Whenever you write data to flash we go through the same iterative programming process again. Create an electric field, electrons tunnel through the oxide and the charge is stored. Erasing the data causes the same thing to happen but in the reverse direction. The problem is that the more times you tunnel through that oxide, the weaker it becomes, eventually reaching a point where it will no longer prevent the electrons from doing whatever they want to do.

On MLC flash that point is reached after about 10,000 erase/program cycles. With SLC it's 100,000 thanks to the simplicity of the SLC design. With a finite lifespan, SSDs have to be very careful in how and when they choose to erase/program each cell. Note that you can read from a cell as many times as you want to, that doesn't reduce the cell's ability to store data. It's only the erase/program cycle that reduces life. I refer to it as a cycle because an SSD has no concept of just erasing a block, the only time it erases a block is to write new data. If you delete a file in Windows but don't create a new one, the SSD doesn't actually remove the data from flash until you're ready to write new data.

Now going back to the disparity between how you program and how you erase data on a SSD, you program in pages and you erase in blocks. Say you save an 8KB file and later decide that you want to delete it, it could just be a simple note you wrote for yourself that you no longer need. When you saved the file, it'd be saved as two pages in the flash memory. When you go to delete it however, the SSD mark the pages as invalid but it won't actually erase the block. The SSD will wait until a certain percentage of pages within a block are marked as invalid before copying any valid data to new pages and erasing the block. The SSD does this to limit the number of times an individual block is erased, and thus prolong the life of your drive.

 

Not all SSDs handle deletion requests the same way, how and when you decide to erase a block with invalid pages determines the write amplification of your device. In the case of a poorly made SSD, if you simply wanted to change a 16KB file the controller could conceivably read the entire block into main memory, change the four pages, erase the block from the SSD and then write the new block with the four changed pages. Using the page/block sizes from the Intel SSD, this would mean that a 16KB write would actually result in 512KB of writes to the SSD - a write amplification factor of 32x.

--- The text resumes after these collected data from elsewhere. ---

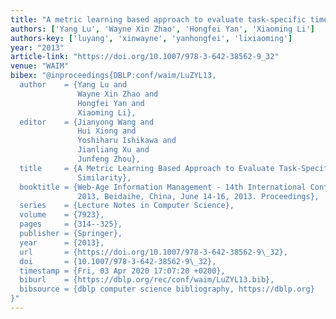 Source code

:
 ```yaml
---
title: "A metric learning based approach to evaluate task-specific time series similarity"
authors: ['Yang Lu', 'Wayne Xin Zhao', 'Hongfei Yan', 'Xiaoming Li']
authors-key: ['luyang', 'xinwayne', 'yanhongfei', 'lixiaoming']
year: "2013"
article-link: "https://doi.org/10.1007/978-3-642-38562-9_32"
venue: "WAIM"
bibex: "@inproceedings{DBLP:conf/waim/LuZYL13,
  author    = {Yang Lu and
               Wayne Xin Zhao and
               Hongfei Yan and
               Xiaoming Li},
  editor    = {Jianyong Wang and
               Hui Xiong and
               Yoshiharu Ishikawa and
               Jianliang Xu and
               Junfeng Zhou},
  title     = {A Metric Learning Based Approach to Evaluate Task-Specific Time Series
               Similarity},
  booktitle = {Web-Age Information Management - 14th International Conference, {WAIM}
               2013, Beidaihe, China, June 14-16, 2013. Proceedings},
  series    = {Lecture Notes in Computer Science},
  volume    = {7923},
  pages     = {314--325},
  publisher = {Springer},
  year      = {2013},
  url       = {https://doi.org/10.1007/978-3-642-38562-9\_32},
  doi       = {10.1007/978-3-642-38562-9\_32},
  timestamp = {Fri, 03 Apr 2020 17:07:20 +0200},
  biburl    = {https://dblp.org/rec/conf/waim/LuZYL13.bib},
  bibsource = {dblp computer science bibliography, https://dblp.org}
}"
---
```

At this point we don't have any data from any of the other SSD controller makers on how they handle situations like this, but Intel states that traditional SSD controllers suffer from write amplification in the 20 - 40x range, which reduces the longevity of their drives. Intel states that on typical client workloads its write amplification factor is less than 1.1x, in other words you're writing less than 10% more data than you need to. The write amplification factor itself doesn't mean much, what matters is the longevity of the drive and there's one more factor that contributes there.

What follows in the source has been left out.